Problem details
Report the count of lines containing the word "mandatory" in these records, with no other text.

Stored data
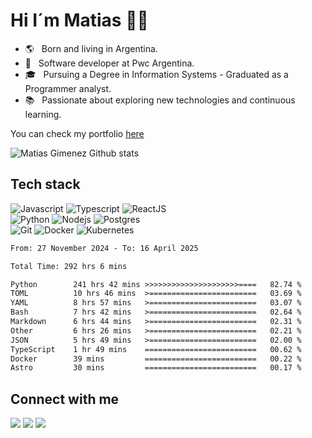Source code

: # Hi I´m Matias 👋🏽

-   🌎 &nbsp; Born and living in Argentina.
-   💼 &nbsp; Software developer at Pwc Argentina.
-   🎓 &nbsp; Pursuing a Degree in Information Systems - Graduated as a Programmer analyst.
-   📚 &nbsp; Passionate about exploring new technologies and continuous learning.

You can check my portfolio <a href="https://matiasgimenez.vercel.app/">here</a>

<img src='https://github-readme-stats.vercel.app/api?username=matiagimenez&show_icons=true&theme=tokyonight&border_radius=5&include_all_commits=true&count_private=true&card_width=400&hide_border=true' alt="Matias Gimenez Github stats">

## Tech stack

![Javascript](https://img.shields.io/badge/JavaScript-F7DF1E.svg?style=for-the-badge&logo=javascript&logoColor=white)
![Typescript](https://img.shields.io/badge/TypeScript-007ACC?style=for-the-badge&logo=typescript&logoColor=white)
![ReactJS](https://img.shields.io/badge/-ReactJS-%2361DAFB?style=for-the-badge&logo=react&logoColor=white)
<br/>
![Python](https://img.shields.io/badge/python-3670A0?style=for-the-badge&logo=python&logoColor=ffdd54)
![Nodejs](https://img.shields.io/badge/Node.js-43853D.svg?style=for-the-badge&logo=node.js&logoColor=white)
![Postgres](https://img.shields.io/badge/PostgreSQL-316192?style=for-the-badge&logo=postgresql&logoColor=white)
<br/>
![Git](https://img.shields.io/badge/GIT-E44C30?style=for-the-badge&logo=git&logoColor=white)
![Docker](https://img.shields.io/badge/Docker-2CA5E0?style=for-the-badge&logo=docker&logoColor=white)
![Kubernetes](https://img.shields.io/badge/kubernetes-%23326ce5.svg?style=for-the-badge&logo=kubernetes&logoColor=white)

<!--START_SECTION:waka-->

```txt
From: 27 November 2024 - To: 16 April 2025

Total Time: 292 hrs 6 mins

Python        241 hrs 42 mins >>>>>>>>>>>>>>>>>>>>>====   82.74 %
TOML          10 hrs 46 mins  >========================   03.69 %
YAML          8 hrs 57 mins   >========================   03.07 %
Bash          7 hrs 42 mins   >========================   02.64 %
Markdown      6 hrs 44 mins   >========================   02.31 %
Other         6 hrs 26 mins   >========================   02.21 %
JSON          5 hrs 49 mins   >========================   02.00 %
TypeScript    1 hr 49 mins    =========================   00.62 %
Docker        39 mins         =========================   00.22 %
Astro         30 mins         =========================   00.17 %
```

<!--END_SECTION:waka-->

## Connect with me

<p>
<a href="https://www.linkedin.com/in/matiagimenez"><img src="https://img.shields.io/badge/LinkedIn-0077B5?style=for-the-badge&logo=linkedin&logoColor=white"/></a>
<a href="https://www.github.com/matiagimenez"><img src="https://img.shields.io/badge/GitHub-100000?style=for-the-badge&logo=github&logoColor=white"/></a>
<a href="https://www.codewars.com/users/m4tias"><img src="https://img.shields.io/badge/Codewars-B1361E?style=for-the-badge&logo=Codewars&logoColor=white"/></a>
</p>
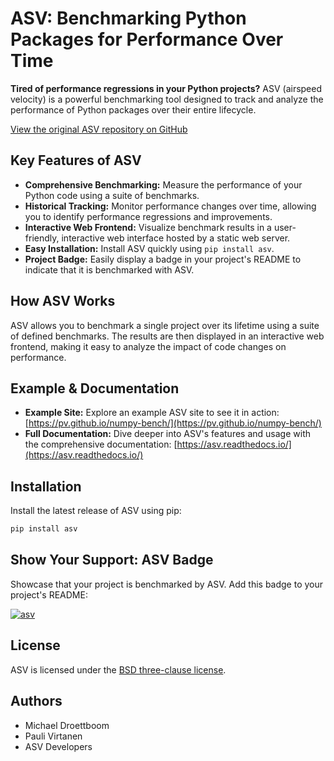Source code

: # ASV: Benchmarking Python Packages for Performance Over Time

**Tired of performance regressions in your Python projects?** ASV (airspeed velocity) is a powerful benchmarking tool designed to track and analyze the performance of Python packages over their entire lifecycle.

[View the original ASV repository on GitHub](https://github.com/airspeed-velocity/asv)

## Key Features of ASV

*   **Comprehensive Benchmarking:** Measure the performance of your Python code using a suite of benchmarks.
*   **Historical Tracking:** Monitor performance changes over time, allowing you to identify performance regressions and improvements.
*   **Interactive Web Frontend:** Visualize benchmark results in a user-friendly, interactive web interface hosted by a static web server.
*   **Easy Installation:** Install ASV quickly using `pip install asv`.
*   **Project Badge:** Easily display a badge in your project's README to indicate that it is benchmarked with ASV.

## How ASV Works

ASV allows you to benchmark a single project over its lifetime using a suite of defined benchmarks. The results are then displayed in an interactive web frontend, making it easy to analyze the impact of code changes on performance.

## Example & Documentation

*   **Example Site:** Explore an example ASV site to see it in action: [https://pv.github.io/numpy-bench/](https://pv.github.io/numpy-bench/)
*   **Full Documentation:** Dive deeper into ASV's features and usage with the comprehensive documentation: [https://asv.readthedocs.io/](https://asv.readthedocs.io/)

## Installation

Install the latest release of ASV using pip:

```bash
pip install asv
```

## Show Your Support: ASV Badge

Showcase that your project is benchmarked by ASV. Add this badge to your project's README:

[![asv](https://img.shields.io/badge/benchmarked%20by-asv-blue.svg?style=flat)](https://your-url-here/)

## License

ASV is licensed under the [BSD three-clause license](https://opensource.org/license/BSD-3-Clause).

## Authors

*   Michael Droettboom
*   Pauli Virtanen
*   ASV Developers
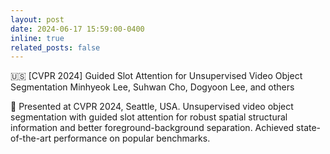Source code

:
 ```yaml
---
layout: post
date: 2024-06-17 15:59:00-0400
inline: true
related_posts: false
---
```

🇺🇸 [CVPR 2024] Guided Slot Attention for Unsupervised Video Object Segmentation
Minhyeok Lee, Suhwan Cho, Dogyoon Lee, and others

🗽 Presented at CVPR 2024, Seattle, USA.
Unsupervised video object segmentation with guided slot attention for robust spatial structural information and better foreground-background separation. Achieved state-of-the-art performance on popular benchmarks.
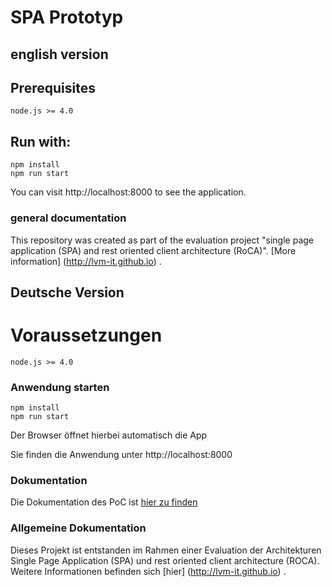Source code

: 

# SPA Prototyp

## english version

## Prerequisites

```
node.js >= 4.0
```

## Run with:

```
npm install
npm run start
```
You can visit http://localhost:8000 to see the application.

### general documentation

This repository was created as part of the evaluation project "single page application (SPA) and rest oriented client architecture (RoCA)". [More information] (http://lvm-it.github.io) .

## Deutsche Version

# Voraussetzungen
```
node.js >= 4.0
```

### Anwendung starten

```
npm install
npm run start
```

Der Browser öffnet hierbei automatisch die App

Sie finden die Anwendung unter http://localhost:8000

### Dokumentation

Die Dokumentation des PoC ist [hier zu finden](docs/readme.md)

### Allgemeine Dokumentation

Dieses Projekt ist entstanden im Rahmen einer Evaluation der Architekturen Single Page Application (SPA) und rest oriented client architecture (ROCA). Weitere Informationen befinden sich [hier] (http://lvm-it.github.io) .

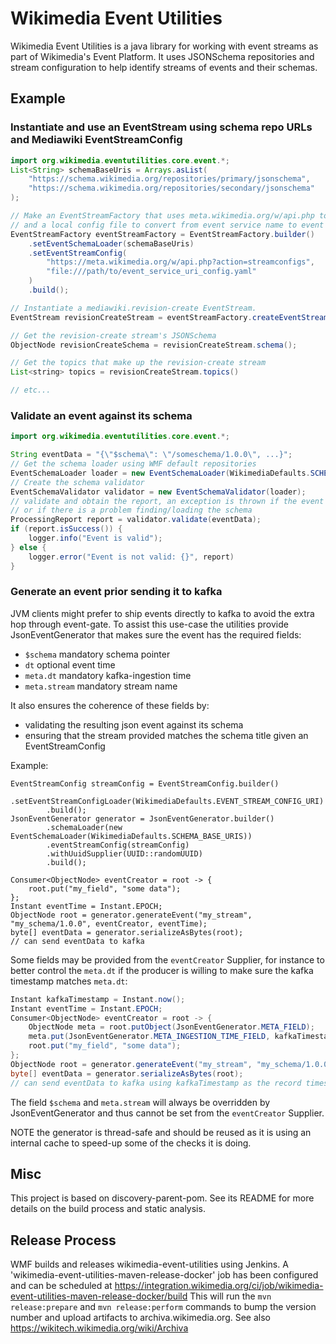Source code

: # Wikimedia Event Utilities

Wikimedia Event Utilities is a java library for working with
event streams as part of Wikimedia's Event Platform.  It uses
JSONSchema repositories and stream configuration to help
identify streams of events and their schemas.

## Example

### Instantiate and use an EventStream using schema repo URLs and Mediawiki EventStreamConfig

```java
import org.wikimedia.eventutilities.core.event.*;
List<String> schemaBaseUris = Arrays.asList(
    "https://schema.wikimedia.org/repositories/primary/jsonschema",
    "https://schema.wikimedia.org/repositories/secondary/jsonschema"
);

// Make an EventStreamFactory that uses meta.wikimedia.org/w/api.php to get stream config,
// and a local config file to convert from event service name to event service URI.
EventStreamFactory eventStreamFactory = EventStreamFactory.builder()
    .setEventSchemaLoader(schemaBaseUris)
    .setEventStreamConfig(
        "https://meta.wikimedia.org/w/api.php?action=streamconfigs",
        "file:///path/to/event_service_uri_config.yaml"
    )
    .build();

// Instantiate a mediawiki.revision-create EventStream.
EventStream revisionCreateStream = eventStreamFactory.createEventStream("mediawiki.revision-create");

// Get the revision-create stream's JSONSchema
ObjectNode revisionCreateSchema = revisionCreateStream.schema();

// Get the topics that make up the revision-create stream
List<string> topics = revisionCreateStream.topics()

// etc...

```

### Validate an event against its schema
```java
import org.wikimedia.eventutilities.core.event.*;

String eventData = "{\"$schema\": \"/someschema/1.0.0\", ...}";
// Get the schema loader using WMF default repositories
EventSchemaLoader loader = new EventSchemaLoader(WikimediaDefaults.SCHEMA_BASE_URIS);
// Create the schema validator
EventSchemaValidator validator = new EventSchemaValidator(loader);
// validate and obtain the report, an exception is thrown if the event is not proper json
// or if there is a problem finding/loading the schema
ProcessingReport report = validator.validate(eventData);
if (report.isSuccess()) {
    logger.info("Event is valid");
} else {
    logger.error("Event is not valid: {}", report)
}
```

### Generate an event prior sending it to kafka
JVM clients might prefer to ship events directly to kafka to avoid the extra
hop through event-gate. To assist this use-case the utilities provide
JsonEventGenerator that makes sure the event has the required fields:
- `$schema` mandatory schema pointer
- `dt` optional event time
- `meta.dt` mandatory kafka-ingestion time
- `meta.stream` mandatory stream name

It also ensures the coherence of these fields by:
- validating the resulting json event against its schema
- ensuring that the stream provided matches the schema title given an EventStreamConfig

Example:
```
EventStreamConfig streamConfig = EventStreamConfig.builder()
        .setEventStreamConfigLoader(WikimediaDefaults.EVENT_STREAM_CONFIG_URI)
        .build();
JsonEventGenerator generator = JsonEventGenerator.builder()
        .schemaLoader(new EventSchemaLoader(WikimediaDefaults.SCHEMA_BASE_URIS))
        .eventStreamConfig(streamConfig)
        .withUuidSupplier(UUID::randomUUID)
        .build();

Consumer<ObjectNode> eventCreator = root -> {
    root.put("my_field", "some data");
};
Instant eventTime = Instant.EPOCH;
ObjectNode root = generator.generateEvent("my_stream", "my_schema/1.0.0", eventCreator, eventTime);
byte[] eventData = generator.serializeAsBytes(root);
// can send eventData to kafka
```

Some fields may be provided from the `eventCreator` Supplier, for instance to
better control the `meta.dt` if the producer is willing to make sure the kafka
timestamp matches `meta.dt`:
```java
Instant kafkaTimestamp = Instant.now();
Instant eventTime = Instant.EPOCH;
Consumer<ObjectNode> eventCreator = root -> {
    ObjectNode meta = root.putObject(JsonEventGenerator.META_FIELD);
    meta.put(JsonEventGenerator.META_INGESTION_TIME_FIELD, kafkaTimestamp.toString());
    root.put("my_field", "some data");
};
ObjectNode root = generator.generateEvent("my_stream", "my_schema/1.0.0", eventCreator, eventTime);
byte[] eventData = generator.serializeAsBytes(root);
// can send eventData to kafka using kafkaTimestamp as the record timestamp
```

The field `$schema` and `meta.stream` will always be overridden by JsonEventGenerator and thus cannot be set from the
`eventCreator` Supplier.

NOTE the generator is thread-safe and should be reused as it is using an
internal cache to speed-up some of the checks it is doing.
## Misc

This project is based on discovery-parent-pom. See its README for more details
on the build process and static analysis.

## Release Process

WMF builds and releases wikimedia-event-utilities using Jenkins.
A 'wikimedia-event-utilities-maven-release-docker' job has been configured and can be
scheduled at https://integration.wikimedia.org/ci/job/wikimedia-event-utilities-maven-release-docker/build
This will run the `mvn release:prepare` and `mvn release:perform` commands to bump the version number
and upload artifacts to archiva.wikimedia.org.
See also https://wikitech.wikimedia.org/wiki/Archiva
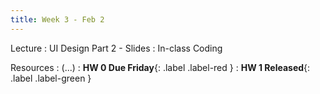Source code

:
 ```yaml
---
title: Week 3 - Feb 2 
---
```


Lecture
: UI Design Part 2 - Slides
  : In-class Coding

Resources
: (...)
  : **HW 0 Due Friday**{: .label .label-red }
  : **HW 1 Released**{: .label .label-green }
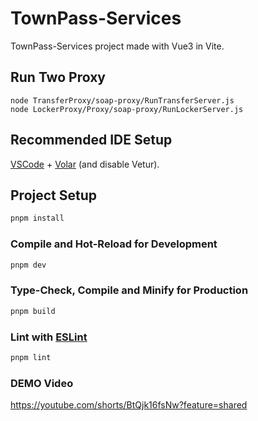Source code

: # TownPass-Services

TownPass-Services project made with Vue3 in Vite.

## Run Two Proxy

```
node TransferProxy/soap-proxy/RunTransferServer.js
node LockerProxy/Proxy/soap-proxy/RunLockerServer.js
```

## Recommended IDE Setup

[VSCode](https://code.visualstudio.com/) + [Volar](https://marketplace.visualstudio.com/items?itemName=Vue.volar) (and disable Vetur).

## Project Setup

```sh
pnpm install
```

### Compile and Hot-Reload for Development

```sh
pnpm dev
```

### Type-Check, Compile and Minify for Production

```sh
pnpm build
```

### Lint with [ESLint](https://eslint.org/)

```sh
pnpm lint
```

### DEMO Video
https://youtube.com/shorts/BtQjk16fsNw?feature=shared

Response area
3